TARGET - For the common monetary policy in the euro area, it was necessary to enable payments to be exchanged quickly and securely between the Member States of the currency union. That was the reason for establishing TARGET (Trans-European Automated Real-time Gross Settlement Express Transfer). It comprises the gross settlement systems of the fifteen European Union Member States and the payments system of the European Central Bank (European Payments Mechanism). The existing systems underwent a minimum degree of harmonisation and were mutually linked via a common structure.

Most of the time, TARGET handles large or very large amounts, connected with the settlement of transactions on the financial markets. 

TARGET2 has replaced TARGET. TARGET2 is still a system with several platforms, however NCBs will no longer be obliged to have their own system. One shared platform will be created. The introduction of this new system should make it possible to keep costs under tighter control, make for the smooth integration of the future Member States and make it easier to take account of the increasing financial integration in the euro area and the new needs of the banking sector. Based on this, the Banca d'Italia, Banque de France and Deutsche Bundesbank are currently developing this new single shared payment platform (SSP). 
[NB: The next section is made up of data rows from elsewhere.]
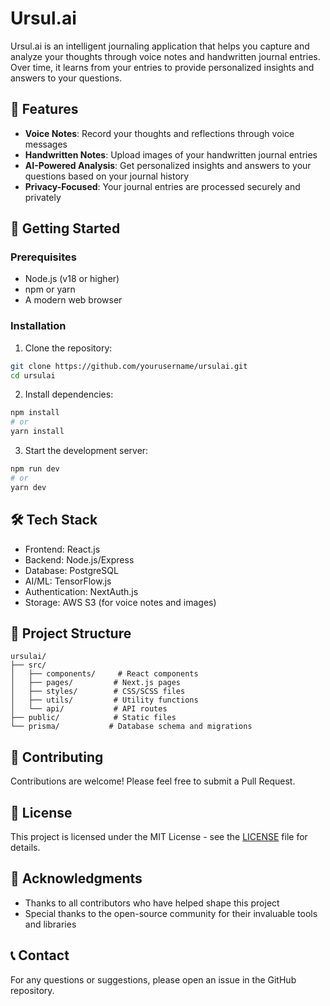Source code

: # Ursul.ai

Ursul.ai is an intelligent journaling application that helps you capture and analyze your thoughts through voice notes and handwritten journal entries. Over time, it learns from your entries to provide personalized insights and answers to your questions.

## 🌟 Features

- **Voice Notes**: Record your thoughts and reflections through voice messages
- **Handwritten Notes**: Upload images of your handwritten journal entries
- **AI-Powered Analysis**: Get personalized insights and answers to your questions based on your journal history
- **Privacy-Focused**: Your journal entries are processed securely and privately

## 🚀 Getting Started

### Prerequisites

- Node.js (v18 or higher)
- npm or yarn
- A modern web browser

### Installation

1. Clone the repository:
```bash
git clone https://github.com/yourusername/ursulai.git
cd ursulai
```

2. Install dependencies:
```bash
npm install
# or
yarn install
```

3. Start the development server:
```bash
npm run dev
# or
yarn dev
```

## 🛠️ Tech Stack

- Frontend: React.js
- Backend: Node.js/Express
- Database: PostgreSQL
- AI/ML: TensorFlow.js
- Authentication: NextAuth.js
- Storage: AWS S3 (for voice notes and images)

## 📝 Project Structure

```
ursulai/
├── src/
│   ├── components/     # React components
│   ├── pages/         # Next.js pages
│   ├── styles/        # CSS/SCSS files
│   ├── utils/         # Utility functions
│   └── api/           # API routes
├── public/            # Static files
└── prisma/           # Database schema and migrations
```

## 🤝 Contributing

Contributions are welcome! Please feel free to submit a Pull Request.

## 📄 License

This project is licensed under the MIT License - see the [LICENSE](LICENSE) file for details.

## 🙏 Acknowledgments

- Thanks to all contributors who have helped shape this project
- Special thanks to the open-source community for their invaluable tools and libraries

## 📞 Contact

For any questions or suggestions, please open an issue in the GitHub repository.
CEC - The great majority of giro payments consist of retail payments and these are processed by the CEC (Centre for Exchange and Clearing), set up back in 1974. In 2004 the CEC processed an average of 4 million payments a day, representing a daily total of over 2 billion Euro. 

The CEC is the central point for channelling transactions between the banks issuing the instructions and the banks receiving the payments. CEC participants can exchange payment instructions day and night via B2B-communication: transfers totaling up to 500,000 Euro, cheques for up to 50,000 Euro, unpaid cheques, domiciliations, unpaiddomiciliations, card payments (debit card, credit card and PROTON electronic purse) and commercial bills. In volume they represent around 99.75% of all interbank giro payments in Belgium, but only 2% in value. The other interbank payment orders are exchanged via ELLIPS (component of the European TARGET) and a marginal volume (only cheques for more than 50,000 Euro) via the Clearing House. 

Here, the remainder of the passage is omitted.